§ **Exercise goal**
Going from the top of the listing below to the line that holds "criar um atalho.", reproduce each line exactly; no pictures.

§ **Information supplied**
______
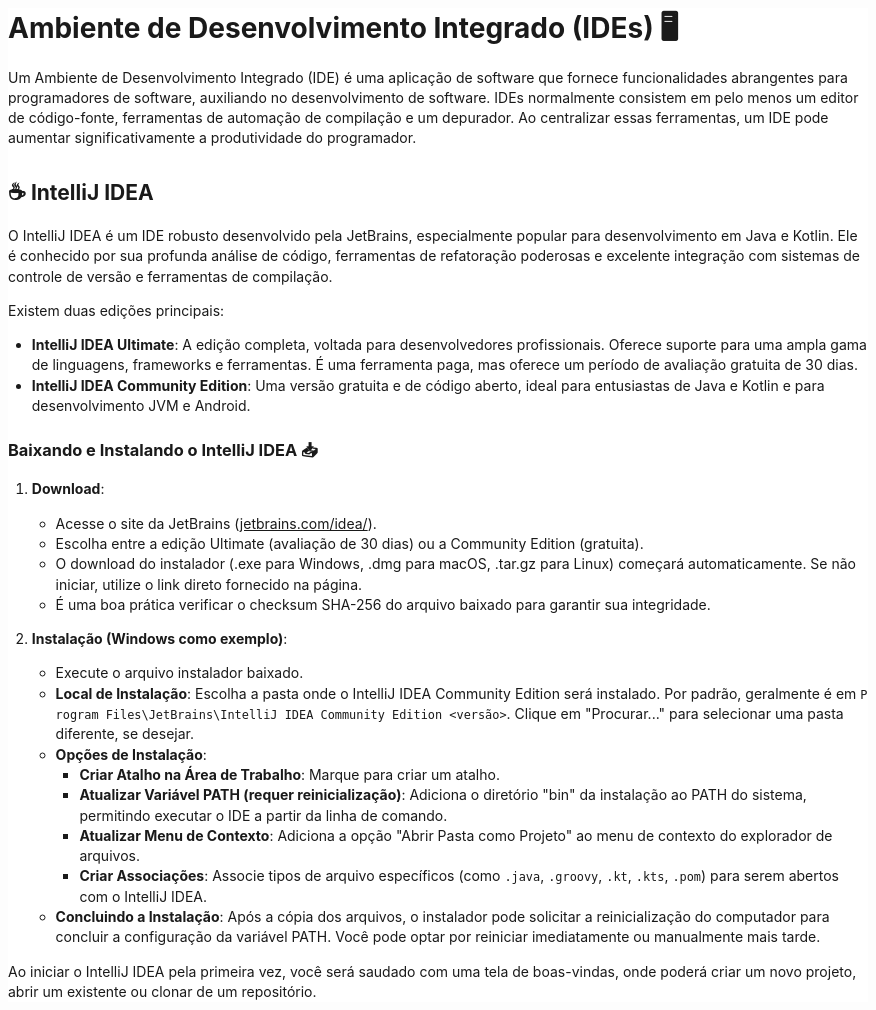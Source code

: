# Ambiente de Desenvolvimento Integrado (IDEs) 🖥️

Um Ambiente de Desenvolvimento Integrado (IDE) é uma aplicação de software que fornece funcionalidades abrangentes para programadores de software, auxiliando no desenvolvimento de software. IDEs normalmente consistem em pelo menos um editor de código-fonte, ferramentas de automação de compilação e um depurador. Ao centralizar essas ferramentas, um IDE pode aumentar significativamente a produtividade do programador.

## ☕ IntelliJ IDEA

O IntelliJ IDEA é um IDE robusto desenvolvido pela JetBrains, especialmente popular para desenvolvimento em Java e Kotlin. Ele é conhecido por sua profunda análise de código, ferramentas de refatoração poderosas e excelente integração com sistemas de controle de versão e ferramentas de compilação.

Existem duas edições principais:

* **IntelliJ IDEA Ultimate**: A edição completa, voltada para desenvolvedores profissionais. Oferece suporte para uma ampla gama de linguagens, frameworks e ferramentas. É uma ferramenta paga, mas oferece um período de avaliação gratuita de 30 dias.
* **IntelliJ IDEA Community Edition**: Uma versão gratuita e de código aberto, ideal para entusiastas de Java e Kotlin e para desenvolvimento JVM e Android.

### Baixando e Instalando o IntelliJ IDEA 📥

1.  **Download**:

    * Acesse o site da JetBrains ([jetbrains.com/idea/](https://www.google.com/search?q=https://jetbrains.com/idea/)).
    * Escolha entre a edição Ultimate (avaliação de 30 dias) ou a Community Edition (gratuita).
    * O download do instalador (.exe para Windows, .dmg para macOS, .tar.gz para Linux) começará automaticamente. Se não iniciar, utilize o link direto fornecido na página.
    * É uma boa prática verificar o checksum SHA-256 do arquivo baixado para garantir sua integridade.

2.  **Instalação (Windows como exemplo)**:

    * Execute o arquivo instalador baixado.
    * **Local de Instalação**: Escolha a pasta onde o IntelliJ IDEA Community Edition será instalado. Por padrão, geralmente é em `Program Files\JetBrains\IntelliJ IDEA Community Edition <versão>`. Clique em "Procurar..." para selecionar uma pasta diferente, se desejar.
    * **Opções de Instalação**:
        * **Criar Atalho na Área de Trabalho**: Marque para criar um atalho.
        * **Atualizar Variável PATH (requer reinicialização)**: Adiciona o diretório "bin" da instalação ao PATH do sistema, permitindo executar o IDE a partir da linha de comando.
        * **Atualizar Menu de Contexto**: Adiciona a opção "Abrir Pasta como Projeto" ao menu de contexto do explorador de arquivos.
        * **Criar Associações**: Associe tipos de arquivo específicos (como `.java`, `.groovy`, `.kt`, `.kts`, `.pom`) para serem abertos com o IntelliJ IDEA.
    * **Concluindo a Instalação**: Após a cópia dos arquivos, o instalador pode solicitar a reinicialização do computador para concluir a configuração da variável PATH. Você pode optar por reiniciar imediatamente ou manualmente mais tarde.

Ao iniciar o IntelliJ IDEA pela primeira vez, você será saudado com uma tela de boas-vindas, onde poderá criar um novo projeto, abrir um existente ou clonar de um repositório.
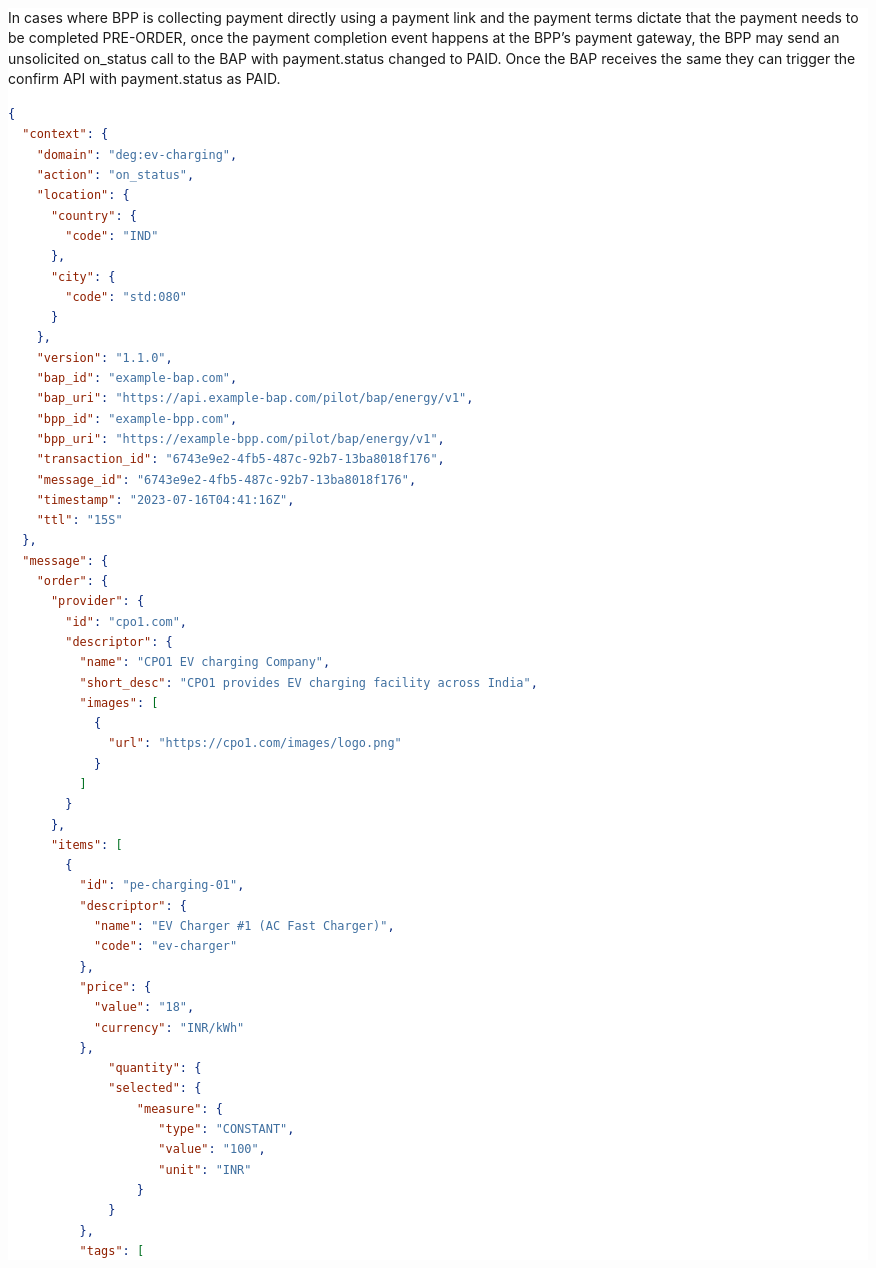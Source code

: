 
In cases where BPP is collecting payment directly using a payment link and the payment terms dictate that the payment needs to be completed PRE-ORDER, once the payment completion event happens at the BPP’s payment gateway, the BPP may send an unsolicited on_status call to the BAP with payment.status changed to PAID. Once the BAP receives the same they can trigger the confirm API with payment.status as PAID.

```json
{
  "context": {
    "domain": "deg:ev-charging",
    "action": "on_status",
    "location": {
      "country": {
        "code": "IND"
      },
      "city": {
        "code": "std:080"
      }
    },
    "version": "1.1.0",
    "bap_id": "example-bap.com",
    "bap_uri": "https://api.example-bap.com/pilot/bap/energy/v1",
    "bpp_id": "example-bpp.com",
    "bpp_uri": "https://example-bpp.com/pilot/bap/energy/v1",
    "transaction_id": "6743e9e2-4fb5-487c-92b7-13ba8018f176",
    "message_id": "6743e9e2-4fb5-487c-92b7-13ba8018f176",
    "timestamp": "2023-07-16T04:41:16Z",
    "ttl": "15S"
  },
  "message": {
    "order": {
      "provider": {
        "id": "cpo1.com",
        "descriptor": {
          "name": "CPO1 EV charging Company",
          "short_desc": "CPO1 provides EV charging facility across India",
          "images": [
            {
              "url": "https://cpo1.com/images/logo.png"
            }
          ]
        }
      },
      "items": [
        {
          "id": "pe-charging-01",
          "descriptor": {
            "name": "EV Charger #1 (AC Fast Charger)",
            "code": "ev-charger"
          },
          "price": {
            "value": "18",
            "currency": "INR/kWh"
          },
		      "quantity": {
              "selected": {
                  "measure": {
                     "type": "CONSTANT",
                     "value": "100",
                     "unit": "INR"
                  }
              }
          },
          "tags": [
```
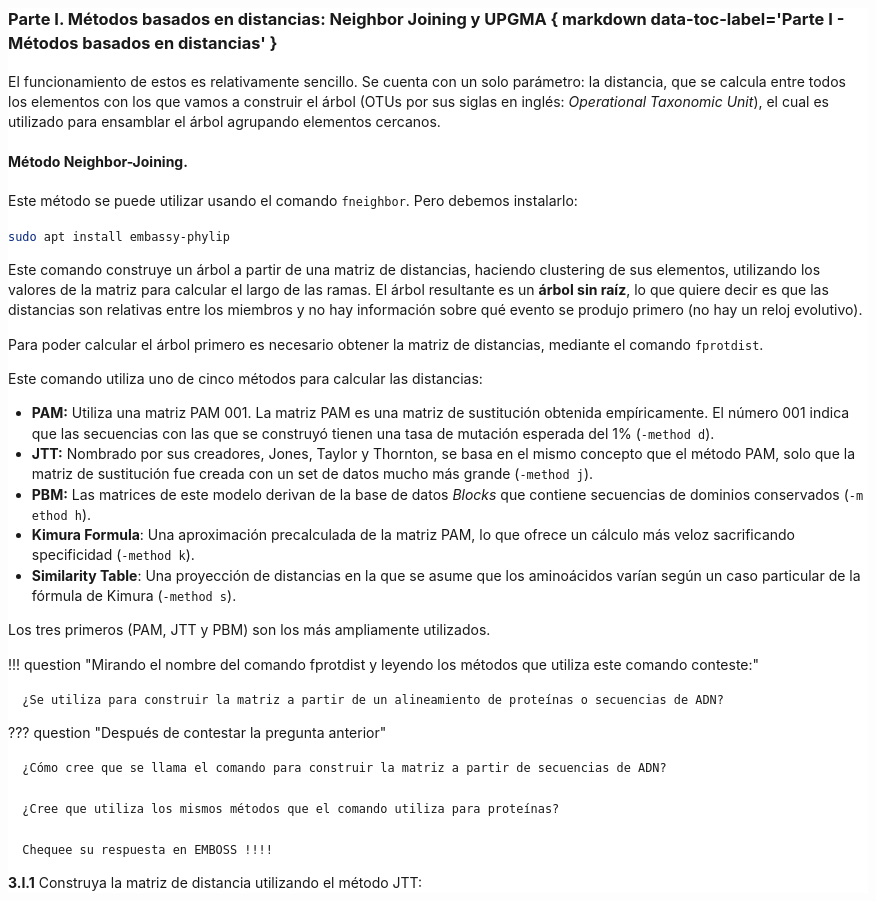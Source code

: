 ### Parte I. Métodos basados en distancias: Neighbor Joining y UPGMA  { markdown data-toc-label='Parte I - Métodos basados en distancias' }

El funcionamiento de estos es relativamente sencillo. Se cuenta con un solo parámetro: la distancia, que se calcula entre todos los elementos con los que vamos a construir el árbol (OTUs por sus siglas en inglés: *Operational Taxonomic Unit*), el cual es utilizado para ensamblar el árbol agrupando elementos cercanos.

#### Método Neighbor-Joining.

Este método se puede utilizar usando el comando `fneighbor`. Pero debemos instalarlo:

```Bash
sudo apt install embassy-phylip
```

Este comando construye un árbol a partir de una matriz de distancias, haciendo clustering de sus elementos, utilizando los valores de la matriz para calcular el largo de las ramas. El árbol resultante es un **árbol sin raíz**, lo que quiere decir es que las distancias son relativas entre los miembros y no hay información sobre qué evento se produjo primero (no hay un reloj evolutivo).

Para poder calcular el árbol primero es necesario obtener la matriz de distancias, mediante el comando `fprotdist`.

Este comando utiliza uno de cinco métodos para calcular las distancias:

- **PAM:** Utiliza una matriz PAM 001. La matriz PAM es una matriz de sustitución obtenida empíricamente. El número 001 indica que las secuencias con las que se construyó tienen una tasa de mutación esperada del 1% (`-method d`).
- **JTT:** Nombrado por sus creadores, Jones, Taylor y Thornton, se basa en el mismo concepto que el método PAM, solo que la matriz de sustitución fue creada con un set de datos mucho más grande (`-method j`).
- **PBM:** Las matrices de este modelo derivan de la base de datos *Blocks* que contiene secuencias de dominios conservados (`-method h`).
- **Kimura Formula**: Una aproximación precalculada de la matriz PAM, lo que ofrece un cálculo más veloz sacrificando specificidad (`-method k`).
- **Similarity Table**: Una proyección de distancias en la que se asume que los aminoácidos varían según un caso particular de la fórmula de Kimura (`-method s`). 

Los tres primeros (PAM, JTT y PBM) son los más ampliamente utilizados. 

!!! question "Mirando el nombre del comando fprotdist y leyendo los métodos que utiliza este comando conteste:"

      ¿Se utiliza para construir la matriz a partir de un alineamiento de proteínas o secuencias de ADN?


??? question "Después de contestar la pregunta anterior"

      ¿Cómo cree que se llama el comando para construir la matriz a partir de secuencias de ADN?
      
      ¿Cree que utiliza los mismos métodos que el comando utiliza para proteínas?

      Chequee su respuesta en EMBOSS !!!!


**3.I.1** Construya la matriz de distancia utilizando el método JTT:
______
§ **Solution**
Source code

:# Ambiente de Desenvolvimento Integrado (IDEs) 🖥️

Um Ambiente de Desenvolvimento Integrado (IDE) é uma aplicação de software que fornece funcionalidades abrangentes para programadores de software, auxiliando no desenvolvimento de software. IDEs normalmente consistem em pelo menos um editor de código-fonte, ferramentas de automação de compilação e um depurador. Ao centralizar essas ferramentas, um IDE pode aumentar significativamente a produtividade do programador.

## ☕ IntelliJ IDEA

O IntelliJ IDEA é um IDE robusto desenvolvido pela JetBrains, especialmente popular para desenvolvimento em Java e Kotlin. Ele é conhecido por sua profunda análise de código, ferramentas de refatoração poderosas e excelente integração com sistemas de controle de versão e ferramentas de compilação.

Existem duas edições principais:

* **IntelliJ IDEA Ultimate**: A edição completa, voltada para desenvolvedores profissionais. Oferece suporte para uma ampla gama de linguagens, frameworks e ferramentas. É uma ferramenta paga, mas oferece um período de avaliação gratuita de 30 dias.
* **IntelliJ IDEA Community Edition**: Uma versão gratuita e de código aberto, ideal para entusiastas de Java e Kotlin e para desenvolvimento JVM e Android.

### Baixando e Instalando o IntelliJ IDEA 📥

1.  **Download**:

    * Acesse o site da JetBrains ([jetbrains.com/idea/](https://www.google.com/search?q=https://jetbrains.com/idea/)).
    * Escolha entre a edição Ultimate (avaliação de 30 dias) ou a Community Edition (gratuita).
    * O download do instalador (.exe para Windows, .dmg para macOS, .tar.gz para Linux) começará automaticamente. Se não iniciar, utilize o link direto fornecido na página.
    * É uma boa prática verificar o checksum SHA-256 do arquivo baixado para garantir sua integridade.

2.  **Instalação (Windows como exemplo)**:

    * Execute o arquivo instalador baixado.
    * **Local de Instalação**: Escolha a pasta onde o IntelliJ IDEA Community Edition será instalado. Por padrão, geralmente é em `Program Files\JetBrains\IntelliJ IDEA Community Edition <versão>`. Clique em "Procurar..." para selecionar uma pasta diferente, se desejar.
    * **Opções de Instalação**:
        * **Criar Atalho na Área de Trabalho**: Marque para criar um atalho.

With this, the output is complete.